Ein wesentlicher Grund für den Neubau ist die Zunahme der genutzten Wohnfläche pro Person auf mittlerweile 47,7 Quadratmeter. Verursacht wird dies durch hohe Ansprüche, wie zum Beispiel das Extra-Bibliothekszimmer in der Single-Wohnung. Kleiner Tipp: ein E-Book-Readerbraucht im Regal nur zwei Zentimeter und es passen Tausend Bücher drauf. Die zweite Ursache ist die massive Diskrepanz zwischen der sprichwörtlich in Stein gemeißelten Gebäudestruktur und der demografischen Verschiebung zu mittlerweile 75 Prozent Ein- und Zwei-Personen-Haushalte. Im Gebäudebestand haben Wohnungen mit einem, zwei oder drei Zimmern aber nur einen Anteil von 54%, so dass die Ein- und Zwei-Personen-Haushalte auch größere Wohnungen nutzen müssen.

Erschwerend kommt hinzu, dass ein Großteil der Einfamilienhäuser nur von ein oder zwei Personen bewohnt wird. Wenn das Häusle endlich gebaut ist, ziehen die Kinder bald aus und lassen die Eltern in ihren fünf oder sechs Zimmern allein. Ein Wohnungstausch oder eine bauliche Zweiteilung der Einfamilienhäuser wäre zwar vielfach möglich, aber da gibt es gleich mehrere Hemmnisse. Die meist älteren Eigentümer scheuen einen Umbau oder die spätere Vermietung oder sie bekommen aufgrund ihres Alters keinen Kredit. Andererseits finden sie keine kleinere Wohnung im vertrauten Umfeld oder die kleineren Wohnungen sind oft teuer, weil zu knapp…

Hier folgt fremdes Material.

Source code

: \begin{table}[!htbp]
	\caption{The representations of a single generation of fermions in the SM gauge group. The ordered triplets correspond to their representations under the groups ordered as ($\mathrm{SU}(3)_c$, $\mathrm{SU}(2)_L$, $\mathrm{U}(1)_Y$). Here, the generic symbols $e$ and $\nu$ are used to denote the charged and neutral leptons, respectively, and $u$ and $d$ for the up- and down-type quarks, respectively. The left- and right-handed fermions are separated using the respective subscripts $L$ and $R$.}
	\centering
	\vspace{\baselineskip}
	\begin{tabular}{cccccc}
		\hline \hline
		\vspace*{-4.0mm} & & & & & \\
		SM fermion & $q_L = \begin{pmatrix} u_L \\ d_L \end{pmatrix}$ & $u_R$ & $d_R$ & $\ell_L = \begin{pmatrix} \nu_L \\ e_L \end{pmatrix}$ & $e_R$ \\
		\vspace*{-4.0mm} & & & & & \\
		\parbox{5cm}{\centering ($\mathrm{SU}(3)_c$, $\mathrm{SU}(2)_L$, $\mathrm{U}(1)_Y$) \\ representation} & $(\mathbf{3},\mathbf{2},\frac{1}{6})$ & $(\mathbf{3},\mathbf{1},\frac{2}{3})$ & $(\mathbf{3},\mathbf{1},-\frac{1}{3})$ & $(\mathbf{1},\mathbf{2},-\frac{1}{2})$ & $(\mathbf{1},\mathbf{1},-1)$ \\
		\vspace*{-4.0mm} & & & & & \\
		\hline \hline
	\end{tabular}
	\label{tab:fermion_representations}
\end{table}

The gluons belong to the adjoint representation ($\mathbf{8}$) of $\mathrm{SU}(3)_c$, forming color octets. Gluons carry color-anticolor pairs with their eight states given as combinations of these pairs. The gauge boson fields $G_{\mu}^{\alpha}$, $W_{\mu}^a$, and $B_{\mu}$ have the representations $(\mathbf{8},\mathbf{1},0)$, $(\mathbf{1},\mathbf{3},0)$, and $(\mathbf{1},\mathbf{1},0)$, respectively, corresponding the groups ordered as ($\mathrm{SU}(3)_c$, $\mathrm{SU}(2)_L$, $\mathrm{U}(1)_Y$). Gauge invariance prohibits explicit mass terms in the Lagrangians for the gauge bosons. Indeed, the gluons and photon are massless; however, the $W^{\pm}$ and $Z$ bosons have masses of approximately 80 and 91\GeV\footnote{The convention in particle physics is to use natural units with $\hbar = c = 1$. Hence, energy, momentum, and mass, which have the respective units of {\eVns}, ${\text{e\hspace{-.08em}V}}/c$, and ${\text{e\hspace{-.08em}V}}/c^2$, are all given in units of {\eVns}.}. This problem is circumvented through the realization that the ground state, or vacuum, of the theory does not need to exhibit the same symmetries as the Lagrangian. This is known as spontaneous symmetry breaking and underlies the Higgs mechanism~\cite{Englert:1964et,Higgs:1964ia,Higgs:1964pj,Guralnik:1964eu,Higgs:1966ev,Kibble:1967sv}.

Helfen würden finanzielle Zuschüsse und logistische Unterstützung wie etwa kostenlose Erstberatung durch einen Architekten oder gezieltes Umzugsmanagement.

Vor diesem Hintergrund wird die seit langem verfolgte gesellschaftliche Strategie, jährlich 400.000 Wohnungen bauen zu wollen, immer unsinniger. Sie muss geändert werden, inklusive der Förderpolitik und der kommunalen Planung. Richtig wäre das Ziel, jährlich den Umbau und die Aufteilung von mindestens 100.000 Einfamilienhäusern zu bewirken sowie zusätzlich den Dachausbau und die Aufstockung von Mehrfamilienhäusern und Nichtwohngebäuden zu unterstützen. Darauf müssen sich alle einstellen - Hausbesitzer, Architekten, Bauunternehmen und Handwerker.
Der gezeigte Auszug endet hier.